It’s been a wonderful journey for this book, gathering up some of my most popular stories like “Unkindly Girls” and “The Turning” with brand-new ones like “The Long Flesh of the Law” and “The Many Sins of Clara Greenstone,” and of course the return to print my ’80s coming-of-age slasher, “Benny Rose the Cannibal King” just in time for Halloween season.
Available from: Barnes & Noble, Bookshop, A Room of One’s Own, Politics and Prose, Waterstones, Amazon, Penguin Random House
“A fierce collection of women-centered horror that explores the different ways in which girlhood and growing up can be terrifying but also empowering.”
– Library Journal (starred review)
“Teenage Girls Can Be Demons is Hailey Piper at her best.
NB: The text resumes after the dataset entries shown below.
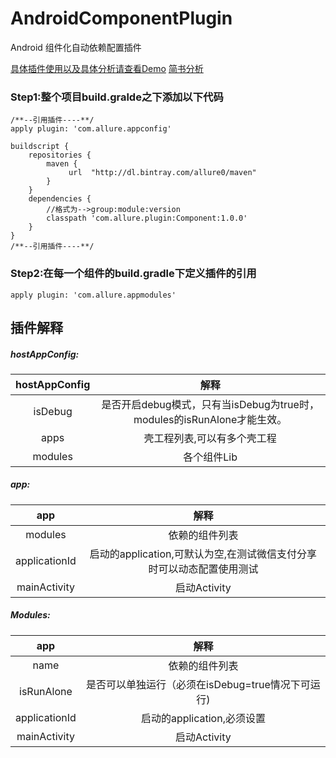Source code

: # AndroidComponentPlugin
Android 组件化自动依赖配置插件


[具体插件使用以及具体分析请查看Demo](https://www.jianshu.com/p/23b0239c45aa)
[简书分析](https://github.com/Allure0/AndroidComponentDemo)



### Step1:整个项目build.gralde之下添加以下代码

```
/**--引用插件----**/
apply plugin: 'com.allure.appconfig'

buildscript {
    repositories {
        maven {
             url  "http://dl.bintray.com/allure0/maven"
        }
    }
    dependencies {
        //格式为-->group:module:version
        classpath 'com.allure.plugin:Component:1.0.0'
    }
}
/**--引用插件----**/

```
###  Step2:在每一个组件的build.gradle下定义插件的引用
```
apply plugin: 'com.allure.appmodules'
```

## 插件解释

##### hostAppConfig:

| hostAppConfig       |解释| 
| :--------: | :-----: | 
| isDebug    | 是否开启debug模式，只有当isDebug为true时，modules的isRunAlone才能生效。 | 
| apps    | 壳工程列表,可以有多个壳工程 | 
| modules    | 各个组件Lib | 


##### app:

| app       |解释|
| :--------: | :-----: | 
|  modules  | 依赖的组件列表 | 
|   applicationId  | 启动的application,可默认为空,在测试微信支付分享时可以动态配置使用测试 | 
|   mainActivity  | 启动Activity |

##### Modules:

| app       |解释|
| :--------: | :-----: | 
|  name  | 依赖的组件列表 | 
|  isRunAlone    | 是否可以单独运行（必须在isDebug=true情况下可运行) | 
|   applicationId  | 启动的application,必须设置 | 
|   mainActivity  | 启动Activity |


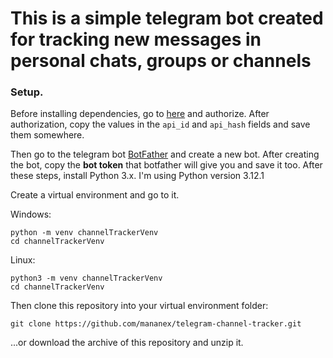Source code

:# This is a simple telegram bot created for tracking new messages in personal chats, groups or channels
### Setup.
Before installing dependencies, go to [here](https://my.telegram.org/auth?to=apps) and authorize. After authorization, copy the values in the `api_id` and `api_hash` fields and save them somewhere.

Then go to the telegram bot [BotFather](https://t.me/BotFather) and create a new bot. After creating the bot, copy the **bot token** that botfather will give you and save it too. After these steps, install Python 3.x. I'm using Python version 3.12.1


Create a virtual environment and go to it.

Windows:
```
python -m venv channelTrackerVenv
cd channelTrackerVenv
```
Linux:
```
python3 -m venv channelTrackerVenv
cd channelTrackerVenv
```

Then clone this repository into your virtual environment folder: 
```
git clone https://github.com/mananex/telegram-channel-tracker.git
```
...or download the archive of this repository and unzip it.

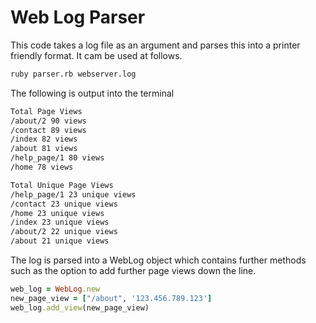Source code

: # Web Log Parser

This code takes a log file as an argument and parses this into a printer friendly format. It cam be used at follows.

```zsh
ruby parser.rb webserver.log
```

The following is output into the terminal

```zsh
Total Page Views
/about/2 90 views
/contact 89 views
/index 82 views
/about 81 views
/help_page/1 80 views
/home 78 views

Total Unique Page Views
/help_page/1 23 unique views
/contact 23 unique views
/home 23 unique views
/index 23 unique views
/about/2 22 unique views
/about 21 unique views
```

The log is parsed into a WebLog object which contains further methods such as the option to add further page views down the line.

```ruby
web_log = WebLog.new
new_page_view = ["/about", '123.456.789.123']
web_log.add_view(new_page_view)
```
In a publishing world where the novel reigns supreme, here a collection is the only way to really get to know the multiplicity of Piper’s work. Harrowing, scary, and raw, most often all in the same story, with topics that range from the surreal, to the nostalgic, to the all-too-real. Terrific.”
– Adam Cesare, Bram Stoker Award-winning and USA Today Bestselling author of Clown in a Cornfield
“Teenage Girls Can Be Demons simmers and crackles with rage. More than just a dark and fantastic collection, these stories are a guide for survival and fighting back against a world intent on doing harm.”
– A.C. Wise, Nebula Finalist, author of The Ghost Sequences
“Powerful, wickedly clever, and deeply intimate, Hailey Piper delivers a searing and entertaining anthology that speaks to the female rage of becoming. Delightfully and thoughtfully drawn.”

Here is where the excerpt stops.